Solar Ash is a much more straightforward experience that nails the sense of momentum that these games require. Still, you won’t find yourself pulling off fancy maneuvers across your controller in the same way you would a 3D Mario or constantly discovering skate lines like in Sunset Overdrive. Skating is mechanically smooth, responsive, and polished to a shine. What Solar Ash does best is create a fluid, fast traversal system that hits the right notes to create a flow-state gameplay experience.

solar ash ps5 review

That’s not to say that Solar Ash isn’t a fun game because it is. Solar Ash finds itself somewhere between Shadow of the Colossus and Sunset Overdrive, with its spectacle boss fights and rail grinding movement mechanics, while never reaching the peaks of either of those games. It’s a game begging to be played on an HDR panel, and when coupled with its fluid gameplay, Solar Ash is a treat to look at. Like Hyper Light Drifter, Solar Ash utilizes a pink and blue color scheme throughout its character design, worlds, cutscenes, and transitions.Īesthetically, everything about Solar Ash pops right out of the TV.

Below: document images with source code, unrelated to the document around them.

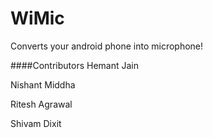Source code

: WiMic
=====

Converts your android phone into microphone!

####Contributors
Hemant Jain

Nishant Middha

Ritesh Agrawal

Shivam Dixit
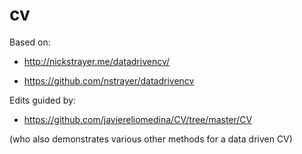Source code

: # cv

Based on:

- http://nickstrayer.me/datadrivencv/

- https://github.com/nstrayer/datadrivencv


Edits guided by:
- https://github.com/javiereliomedina/CV/tree/master/CV

(who also demonstrates various other methods for a data driven CV)

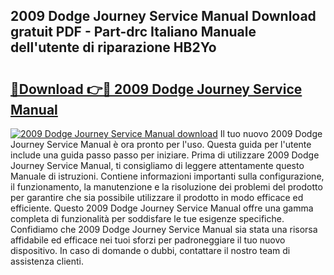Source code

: ## 2009 Dodge Journey Service Manual Download gratuit PDF - Part-drc Italiano Manuale dell'utente di riparazione HB2Yo

# <h2><a href="http://dfecp4.blite.top/?on=2009+Dodge+Journey+Service+Manual">🔗Download 👉🔴 2009 Dodge Journey Service Manual</a></h2>

[![2009 Dodge Journey Service Manual download](https://i.imgur.com/lujVjoI.png)](http://dfecp4.blite.top/?on=2009+Dodge+Journey+Service+Manual)
Il tuo nuovo 2009 Dodge Journey Service Manual è ora pronto per l'uso. Questa guida per l'utente include una guida passo passo per iniziare. Prima di utilizzare 2009 Dodge Journey Service Manual, ti consigliamo di leggere attentamente questo Manuale di istruzioni. Contiene informazioni importanti sulla configurazione, il funzionamento, la manutenzione e la risoluzione dei problemi del prodotto per garantire che sia possibile utilizzare il prodotto in modo efficace ed efficiente. Questo 2009 Dodge Journey Service Manual offre una gamma completa di funzionalità per soddisfare le tue esigenze specifiche. Confidiamo che 2009 Dodge Journey Service Manual sia stata una risorsa affidabile ed efficace nei tuoi sforzi per padroneggiare il tuo nuovo dispositivo. In caso di domande o dubbi, contattare il nostro team di assistenza clienti.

Solar ash ps5 review how to#

Heart Machine knows how to use color and use it effectively. However, the planet would be nothing without the fantastic colorwork on display. Solar Ash features a strong art style of hard-edged geometry juxtaposed with bubbly clouds, making up Rei’s planet’s design. What kept me going was the visual treat that is Solar Ash. Still, you really have to stick through a lot of dialogue that, for a while, feels meaningless to get to the big ending.

solar ash ps5 review

Ultimately, Solar Ash does tie everything together in the end with a satisfactory conclusion. Going solely through the main story is confusing at times, and I struggled to find much meaning in what I was doing from it. You will be introduced to side characters with their own mini-side quests that flesh out and explain everything a little better, but to get a much better grasp on the world, you will have to parse through many of the collectible Void logs. Throughout the first act, I felt as if I had jumped into Solar Ash after missing the whole first quarter of the story, and it never does much to explain its world from there. If you’re not careful, story concepts like the Ultravoid can go right over your head. With Solar Ash, Heart Machine presents a much more upfront storytelling approach while still attempting to retain a cryptic nature to their created world, which occasionally did leave me puzzled and grasping for understanding in this world. One of Hyper Light Drifter’s biggest criticisms was its muted and cryptic storytelling, making the game hard to follow. Rei must explore the world to figure out what happened. Her home planet has been overrun by some sort of void ooze, her Voidrunner team has seemingly scattered, and a monolithic structure named the Starseed is at the center of it all. Solar Ash starts with our main protagonist, a Voidrunner named Rei, slipping through a black hole and awakening to her planet in a state of cataclysm. However, it is still a compelling game, both visually and mechanically, that is worth your time should you decide to get sucked into its mysterious universe. Expanding into the 3D realm was always going to be a challenge Solar Ash doesn’t manage to hit the same highs that its influences do. With Solar Ash, Heart Machine wears some new, more contemporary influences on its sleeve, such as Mario 64, Shadow of the Colossus, and even Sunset Overdrive. Their first project, Hyper Light Drifter, was a critically acclaimed homage to the 16-bit era that oozed with influences from Zelda and Diablo. Heart Machine is a development studio that clearly has a passion for games, making games from the games they love.